* _Task to carry out_
Filter the data for lines with the word "CompactItemize" and copy those lines.

(Saved data entries)

-*-

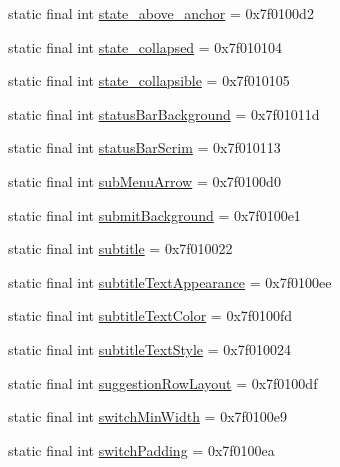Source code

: \begin{CompactItemize}
\item 
static final int \hyperlink{classandroid_1_1support_1_1mediacompat_1_1_r_1_1attr_64d692a8fda5f907c7d3f4f98c71d256}{state\_\-above\_\-anchor} = 0x7f0100d2
\item 
static final int \hyperlink{classandroid_1_1support_1_1mediacompat_1_1_r_1_1attr_11cad78d6f80ff0482073ebd710b21c7}{state\_\-collapsed} = 0x7f010104
\item 
static final int \hyperlink{classandroid_1_1support_1_1mediacompat_1_1_r_1_1attr_4e10cbe5c621530d2bca6ab818a22f49}{state\_\-collapsible} = 0x7f010105
\item 
static final int \hyperlink{classandroid_1_1support_1_1mediacompat_1_1_r_1_1attr_9b003c576065f37fc45fa9dd46e17a5b}{statusBarBackground} = 0x7f01011d
\item 
static final int \hyperlink{classandroid_1_1support_1_1mediacompat_1_1_r_1_1attr_46063e5b0649a47d888a9a088763397f}{statusBarScrim} = 0x7f010113
\item 
static final int \hyperlink{classandroid_1_1support_1_1mediacompat_1_1_r_1_1attr_a6bd9ac6c609915ee4e7b977a785ebc7}{subMenuArrow} = 0x7f0100d0
\item 
static final int \hyperlink{classandroid_1_1support_1_1mediacompat_1_1_r_1_1attr_b3f0c9e73f890373064364b5b7d33c14}{submitBackground} = 0x7f0100e1
\item 
static final int \hyperlink{classandroid_1_1support_1_1mediacompat_1_1_r_1_1attr_d3b42961b36ff2507ace8103d07f7709}{subtitle} = 0x7f010022
\item 
static final int \hyperlink{classandroid_1_1support_1_1mediacompat_1_1_r_1_1attr_67d49de1687f554f362771806c5bd3fd}{subtitleTextAppearance} = 0x7f0100ee
\item 
static final int \hyperlink{classandroid_1_1support_1_1mediacompat_1_1_r_1_1attr_907ddafc440daf0129b5e3548b690524}{subtitleTextColor} = 0x7f0100fd
\item 
static final int \hyperlink{classandroid_1_1support_1_1mediacompat_1_1_r_1_1attr_36d770aba70f1eeae454e655beedcad6}{subtitleTextStyle} = 0x7f010024
\item 
static final int \hyperlink{classandroid_1_1support_1_1mediacompat_1_1_r_1_1attr_63b5f38d06bb08f5b12ad8a235f543d4}{suggestionRowLayout} = 0x7f0100df
\item 
static final int \hyperlink{classandroid_1_1support_1_1mediacompat_1_1_r_1_1attr_97a13eff50ce3da41332ae2809e04666}{switchMinWidth} = 0x7f0100e9
\item 
static final int \hyperlink{classandroid_1_1support_1_1mediacompat_1_1_r_1_1attr_48b558210e844125a219098faef95c01}{switchPadding} = 0x7f0100ea

\end{CompactItemize}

-*-

* _Response_
: \begin{CompactItemize}
\end{CompactItemize}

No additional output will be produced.